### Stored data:
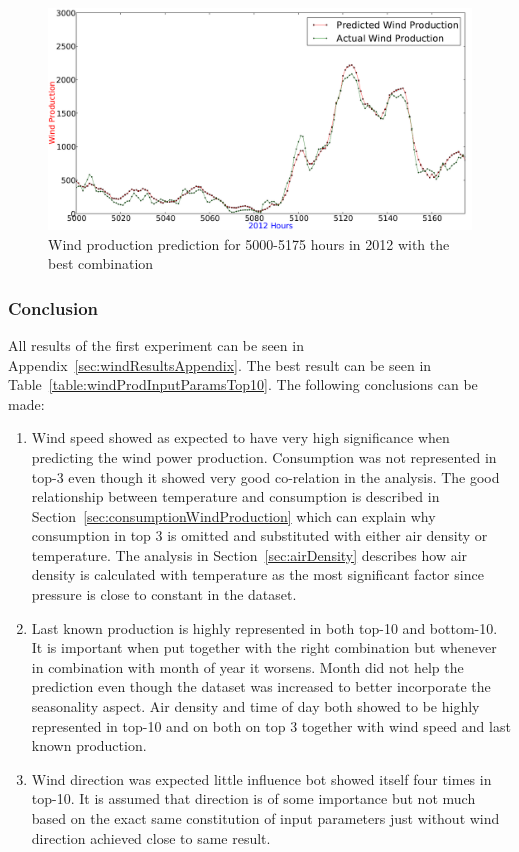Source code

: \begin{figure}[H]
\centering
\includegraphics[width=0.99\linewidth]{billeder/bestInputParameterLowNumbers.png}
\caption{Wind production prediction for 5000-5175 hours in 2012 with the best combination}
\label{fig:bestInputParameterLowNumbers}
\end{figure}   

\subsubsection{Conclusion}
All results of the first experiment can be seen in Appendix~\ref{sec:windResultsAppendix}. The best result can be seen in Table~\ref{table:windProdInputParamsTop10}. The following conclusions can be made: 

\begin{enumerate}
\item Wind speed showed as expected to have very high significance when predicting the wind power production. Consumption was not represented in top-3 even though it showed very good co-relation in the analysis. The good relationship between temperature and consumption is described in Section~\ref{sec:consumptionWindProduction} which can explain why consumption in top 3 is omitted and substituted with either air density or temperature. The analysis in Section~\ref{sec:airDensity} describes how air density is calculated with temperature as the most significant factor since pressure is close to constant in the dataset.   
\item Last known production is highly represented in both top-10 and bottom-10. It is important when put together with the right combination but whenever in combination with month of year it worsens. Month did not help the prediction even though the dataset was increased to better incorporate the seasonality aspect. Air density and time of day both showed to be highly represented in top-10 and on both on top 3 together with wind speed and last known production.
\item Wind direction was expected little influence bot showed itself four times in top-10. It is assumed that direction is of some importance but not much based on the exact same constitution of input parameters just without wind direction achieved close to same result.
\end{enumerate}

### Work to be completed:
Restate the data above word for word, omitting every picture.

### Exercise solution:
Source code

: \begin{figure}[H]
\centering
\includegraphics[width=0.99\linewidth]{billeder/bestInputParameterLowNumbers.png}
\caption{Wind production prediction for 5000-5175 hours in 2012 with the best combination}
\label{fig:bestInputParameterLowNumbers}
\end{figure}   

\subsubsection{Conclusion}
All results of the first experiment can be seen in Appendix~\ref{sec:windResultsAppendix}. The best result can be seen in Table~\ref{table:windProdInputParamsTop10}. The following conclusions can be made: 

\begin{enumerate}
\item Wind speed showed as expected to have very high significance when predicting the wind power production. Consumption was not represented in top-3 even though it showed very good co-relation in the analysis. The good relationship between temperature and consumption is described in Section~\ref{sec:consumptionWindProduction} which can explain why consumption in top 3 is omitted and substituted with either air density or temperature. The analysis in Section~\ref{sec:airDensity} describes how air density is calculated with temperature as the most significant factor since pressure is close to constant in the dataset.   
\item Last known production is highly represented in both top-10 and bottom-10. It is important when put together with the right combination but whenever in combination with month of year it worsens. Month did not help the prediction even though the dataset was increased to better incorporate the seasonality aspect. Air density and time of day both showed to be highly represented in top-10 and on both on top 3 together with wind speed and last known production.
\item Wind direction was expected little influence bot showed itself four times in top-10. It is assumed that direction is of some importance but not much based on the exact same constitution of input parameters just without wind direction achieved close to same result.
\end{enumerate}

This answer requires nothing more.